The example I liked the most is: If you asked AI to complete the pattern 2, 4, 8, 16, 31, it might respond with 62 as the following number in the sequence. The issue is that 31 breaks the sequence, and humans will often ask what is going on, while AI will follow the doubling pattern.

Ethical and Privacy Concerns

In some cases, the ways AI handles data can raise ethical or privacy issues. For instance, when generating content based on personal data or sensitive topics, the AI might inadvertently produce content that users find invasive or ethically questionable.

However, morality is a complex process that needs to be taught to computers.

Conclusion

Many of these issues overlap and impact one another. The fundamental design of modern Generative AIs leads to many of these issues, but none diminishes the product’s usefulness.

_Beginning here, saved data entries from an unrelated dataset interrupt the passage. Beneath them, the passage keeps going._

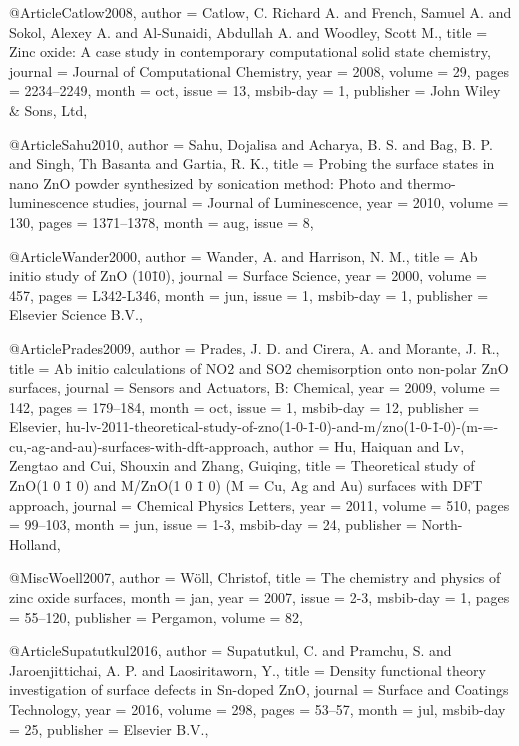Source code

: 
@Article{Catlow2008,
  author    = {Catlow, C. Richard A. and French, Samuel A. and Sokol, Alexey A. and Al-Sunaidi, Abdullah A. and Woodley, Scott M.},
  title     = {Zinc oxide: A case study in contemporary computational solid state chemistry},
  journal   = {Journal of Computational Chemistry},
  year      = {2008},
  volume    = {29},
  pages     = {2234--2249},
  month     = oct,
  issue     = {13},
  msbib-day = {1},
  publisher = {John Wiley \& Sons, Ltd},
}

@Article{Sahu2010,
  author  = {Sahu, Dojalisa and Acharya, B. S. and Bag, B. P. and Singh, Th Basanta and Gartia, R. K.},
  title   = {Probing the surface states in nano ZnO powder synthesized by sonication method: Photo and thermo-luminescence studies},
  journal = {Journal of Luminescence},
  year    = {2010},
  volume  = {130},
  pages   = {1371--1378},
  month   = aug,
  issue   = {8},
}

@Article{Wander2000,
  author    = {Wander, A. and Harrison, N. M.},
  title     = {Ab initio study of ZnO (101̄0)},
  journal   = {Surface Science},
  year      = {2000},
  volume    = {457},
  pages     = {L342-L346},
  month     = jun,
  issue     = {1},
  msbib-day = {1},
  publisher = {Elsevier Science B.V.},
}

@Article{Prades2009,
  author    = {Prades, J. D. and Cirera, A. and Morante, J. R.},
  title     = {Ab initio calculations of NO2 and SO2 chemisorption onto non-polar ZnO surfaces},
  journal   = {Sensors and Actuators, B: Chemical},
  year      = {2009},
  volume    = {142},
  pages     = {179--184},
  month     = oct,
  issue     = {1},
  msbib-day = {12},
  publisher = {Elsevier},
}
{hu-lv-2011-theoretical-study-of-zno(1-0-1̄-0)-and-m/zno(1-0-1̄-0)-(m-=-cu,-ag-and-au)-surfaces-with-dft-approach,
  author    = {Hu, Haiquan and Lv, Zengtao and Cui, Shouxin and Zhang, Guiqing},
  title     = {Theoretical study of ZnO(1 0 1̄ 0) and M/ZnO(1 0 1̄ 0) (M = Cu, Ag and Au) surfaces with DFT approach},
  journal   = {Chemical Physics Letters},
  year      = {2011},
  volume    = {510},
  pages     = {99--103},
  month     = jun,
  issue     = {1-3},
  msbib-day = {24},
  publisher = {North-Holland},
}

@Misc{Woell2007,
  author    = {Wöll, Christof},
  title     = {The chemistry and physics of zinc oxide surfaces},
  month     = jan,
  year      = {2007},
  issue     = {2-3},
  msbib-day = {1},
  pages     = {55--120},
  publisher = {Pergamon},
  volume    = {82},
}

@Article{Supatutkul2016,
  author    = {Supatutkul, C. and Pramchu, S. and Jaroenjittichai, A. P. and Laosiritaworn, Y.},
  title     = {Density functional theory investigation of surface defects in Sn-doped ZnO},
  journal   = {Surface and Coatings Technology},
  year      = {2016},
  volume    = {298},
  pages     = {53--57},
  month     = jul,
  msbib-day = {25},
  publisher = {Elsevier B.V.},
}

The most striking area of AI is to give you a starting point. Starting with a premise and using AI to start you down a path, even if it is wrong, at least gets you moving. You can realize that the information it’s giving you is not what you need, but then, voila, you now know what you need, and it has gotten the ball rolling.

Tools like Gluino aim to solve some of the problems inherent in these tools. As the Technology space develops, I’m sure even more will help with these challenges.

While AI is fabulous and does help with many knowledge worker tasks, AI by itself is not enough to replace the creativity and intelligence of the workforce. It can be helpful as a tool but still requires operators and people to check its work. I disagree with my friend Scott, who says AI might put us out of a job. AI will likely augment our jobs, just as other tools like Google and Stack Overflow helped engineers in the past.